View Full Version : how to calculate odds I need to be ahead?

09-05-2003, 10:20 AM

this is a follow-up question from a thread that is pretty much dead. so I'll summarize here or you can follow the link at the end.

the example is: I have pocket aces on a rainbow board and am raised on the turn getting effective odds of about 6.5-1 on calling down through river. the question was what percentage of the time do I have to be ahead to make the call correct. (i.e. two outs to a win)

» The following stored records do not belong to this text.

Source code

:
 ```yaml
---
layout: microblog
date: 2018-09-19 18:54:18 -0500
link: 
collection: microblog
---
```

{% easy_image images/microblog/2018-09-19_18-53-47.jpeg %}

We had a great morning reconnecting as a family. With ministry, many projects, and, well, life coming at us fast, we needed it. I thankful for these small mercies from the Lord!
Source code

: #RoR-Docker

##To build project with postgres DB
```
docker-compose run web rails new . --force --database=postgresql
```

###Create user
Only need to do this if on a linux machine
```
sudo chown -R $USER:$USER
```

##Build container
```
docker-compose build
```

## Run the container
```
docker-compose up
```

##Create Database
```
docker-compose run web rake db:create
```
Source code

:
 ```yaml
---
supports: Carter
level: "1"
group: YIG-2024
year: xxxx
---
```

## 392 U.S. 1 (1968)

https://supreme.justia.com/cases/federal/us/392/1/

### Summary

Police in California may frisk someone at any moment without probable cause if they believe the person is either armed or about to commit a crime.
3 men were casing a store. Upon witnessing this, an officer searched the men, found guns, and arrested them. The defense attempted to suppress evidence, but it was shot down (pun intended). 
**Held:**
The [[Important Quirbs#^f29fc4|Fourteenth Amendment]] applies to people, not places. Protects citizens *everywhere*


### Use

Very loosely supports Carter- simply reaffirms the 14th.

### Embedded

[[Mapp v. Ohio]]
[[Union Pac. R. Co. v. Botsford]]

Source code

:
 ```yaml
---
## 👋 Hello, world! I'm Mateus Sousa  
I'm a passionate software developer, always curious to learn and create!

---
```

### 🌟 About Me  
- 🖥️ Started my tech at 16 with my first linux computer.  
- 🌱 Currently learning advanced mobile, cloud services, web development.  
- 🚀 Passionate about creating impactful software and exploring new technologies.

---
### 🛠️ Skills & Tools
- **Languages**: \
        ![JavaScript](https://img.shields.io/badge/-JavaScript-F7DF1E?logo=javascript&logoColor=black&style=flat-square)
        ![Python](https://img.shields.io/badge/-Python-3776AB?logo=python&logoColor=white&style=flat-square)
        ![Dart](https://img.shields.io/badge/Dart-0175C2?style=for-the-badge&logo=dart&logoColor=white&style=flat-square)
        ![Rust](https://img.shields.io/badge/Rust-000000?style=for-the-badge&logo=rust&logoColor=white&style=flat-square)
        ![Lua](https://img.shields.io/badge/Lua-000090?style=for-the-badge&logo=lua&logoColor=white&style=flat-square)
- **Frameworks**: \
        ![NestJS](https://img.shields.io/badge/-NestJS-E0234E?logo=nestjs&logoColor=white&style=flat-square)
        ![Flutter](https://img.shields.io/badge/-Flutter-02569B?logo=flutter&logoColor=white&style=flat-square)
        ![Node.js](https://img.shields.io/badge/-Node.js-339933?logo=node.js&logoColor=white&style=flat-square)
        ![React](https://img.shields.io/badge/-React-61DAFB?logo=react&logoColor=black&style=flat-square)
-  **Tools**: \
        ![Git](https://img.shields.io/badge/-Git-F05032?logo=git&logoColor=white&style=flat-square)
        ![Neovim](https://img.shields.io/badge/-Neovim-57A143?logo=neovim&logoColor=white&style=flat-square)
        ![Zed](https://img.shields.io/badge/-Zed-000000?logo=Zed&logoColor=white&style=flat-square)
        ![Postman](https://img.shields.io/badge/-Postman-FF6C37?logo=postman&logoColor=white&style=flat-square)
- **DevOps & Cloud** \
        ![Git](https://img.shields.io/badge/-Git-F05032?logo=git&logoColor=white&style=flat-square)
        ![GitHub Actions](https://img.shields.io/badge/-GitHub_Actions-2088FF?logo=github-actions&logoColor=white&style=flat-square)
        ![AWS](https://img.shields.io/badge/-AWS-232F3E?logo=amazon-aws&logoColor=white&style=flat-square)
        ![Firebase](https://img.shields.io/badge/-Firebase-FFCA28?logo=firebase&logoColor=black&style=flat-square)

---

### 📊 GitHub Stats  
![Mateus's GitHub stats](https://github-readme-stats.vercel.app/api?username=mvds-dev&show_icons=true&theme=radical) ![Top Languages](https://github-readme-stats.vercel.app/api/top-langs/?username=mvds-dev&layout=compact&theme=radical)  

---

I was given the following equation- So let X be the % of time you are ahead. We want X(.95) + (1-X)(.05) = .13;

what does (.95) represent?
the amount I am ahead now but outdrawn?

thanks for the help,


link: http://forumserver.twoplustwo.com/showflat.php?Cat=&Board=smallholdem&Number=319703& fpart=&PHPSESSID=

09-05-2003, 11:14 AM
no, from what I saw in the last thread, the 95% is the proability that IF you are ahead now you do not get outdrawn, and the 5% is the probability that IF you are behind now you do outdraw him. The X% is the probability you are ahead, so combined, X*.95 is the probability you are ahead and stay ahead, and (1-X)*.05 is the combined probability that you are behind but pull ahead. (The .95 and .05 assume that you can only lose to a 2 outer or pull ahead with a 2 outer, so all that is being considered here is sets and trips).

Note that ahead and stay ahead or behind and pull ahead are the only scenarios you win in. Those are equated to the 13% of the time you need to win to break even. With 6.5/1 odds you are nearly pot bound and should call with any draw to trips or better if hitting is virtually certain to win.

09-05-2003, 09:21 PM

I think that is what I meant to say. thanks for the explanation, makes things clearer.